Nov 10, 2012, 10:34 AM Registered User Ireland Joined Apr 2001 4,043 Posts Question how to calculate balance weight for single blade setup Is there a rule on the required contra weight for single blade setups?
 Nov 10, 2012, 02:53 PM Registered User Joined Oct 2004 3,317 Posts I think that in first approximation you can just consider it as a lever with the fulcrum on the prop hub, so the formula here would apply: http://en.wikipedia.org/wiki/File:Le...inciple_3D.png the problem is that you would at least need to know where the CG of that single blade is in order to calculate the length of its lever arm
 Nov 10, 2012, 03:41 PM Registered User Denver, CO Joined Dec 2005 6,949 Posts For the above formula to work at varied rpm, the CG of the blade, and counter balance would have to be the same distance from center. Here are some formula's http://www.iitg.ernet.in/engfac/rtiw.../rtiwari04.pdf To simplify it is balanced like any other rotor. The CG, and weight on each side must match to balance over a varied rpm. To acheive that with having the cg close to center usually requires, adding weight inboard on the rotor blade side. Last edited by Roto Rob; Nov 10, 2012 at 04:02 PM.

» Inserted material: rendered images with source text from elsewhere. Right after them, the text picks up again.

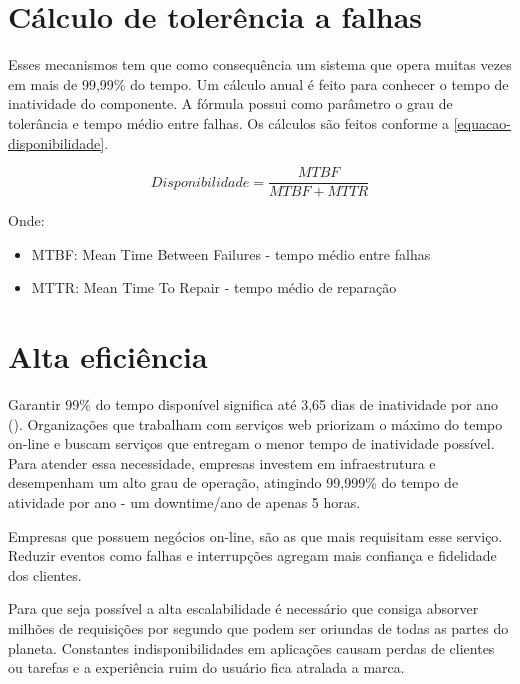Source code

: \section{Cálculo de tolerência a falhas}

Esses mecanismos tem que como consequência um sistema que opera
muitas vezes em mais de 99,99\% do tempo.
Um cálculo anual é feito para conhecer o tempo de inatividade do componente.
A fórmula possui como parâmetro o grau de tolerância e tempo médio entre falhas.
Os cálculos são feitos conforme a \autoref{equacao-disponibilidade}.

\begin{equation}\label{equacao-disponibilidade}
Disponibilidade = \frac{MTBF}{MTBF + MTTR}
\end{equation}

Onde:

\begin{itemize}

	\item MTBF: Mean Time Between Failures - tempo médio entre falhas

	\item MTTR: Mean Time To Repair - tempo médio de reparação

\end{itemize}

\section{Alta eficiência}

Garantir 99\% do tempo disponível significa até 3,65 dias de inatividade por ano (\cite{alta-eficiencia}).
Organizações que trabalham com serviços web priorizam o máximo do tempo on-line e buscam
serviços que entregam o menor tempo de inatividade possível.
Para atender essa necessidade, empresas investem em infraestrutura e desempenham um alto
grau de operação, atingindo 99,999\% do tempo de atividade por ano - um downtime/ano de
apenas 5 horas.

Empresas que possuem negócios on-line, são as que mais requisitam esse serviço.
Reduzir eventos como falhas e interrupções agregam mais confiança e fidelidade dos clientes.

Para que seja possível a alta escalabilidade é necessário que consiga absorver milhões de
requisições por segundo que podem ser oriundas de todas as partes do planeta.
Constantes indisponibilidades em aplicações causam perdas de clientes ou tarefas e a experiência
ruim do usuário fica atralada a marca.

 Nov 10, 2012, 06:01 PM Registered User United States, UT, Salt Lake City Joined Oct 2007 9,390 Posts This can be EZ or impossible to get right IF you live in a magic kingdom where ONLY the balance is concerned - it's ez. In the cold real world, the single blade tries to deflect the motorshaft from center . IF the prop is slow turning balsa type - - the forces are low and just balancing it statically may be just fine If it's a screamer - -make sure the motorshaft is solidly positioned. you may get some harmonics. Years back we worked out some fuselage changes for dealing with four stroke IC engines- Basically it was case by case -depending on the engine and fuselage AND wing construction Resonances from dynamic loads which are not equal, can produce bad results
 Nov 11, 2012, 08:54 AM An itch?. Scratch build. South Wales U.K. Joined Mar 2003 16,052 Posts If it help at all - http://www.ultraligero.net/Cursos/va...e_una_pala.pdf But it was 1937
Nov 11, 2012, 09:05 AM
Registered User
United States, UT, Salt Lake City
Joined Oct 2007
9,390 Posts
Quote:
 Originally Posted by eflightray If it help at all - http://www.ultraligero.net/Cursos/va...e_una_pala.pdf But it was 1937
Paragraph 3 is patent BS

There is no way there is not a fore/ft load which can be cancelled by centrifugal force
W T H does the work of moving the craft forward?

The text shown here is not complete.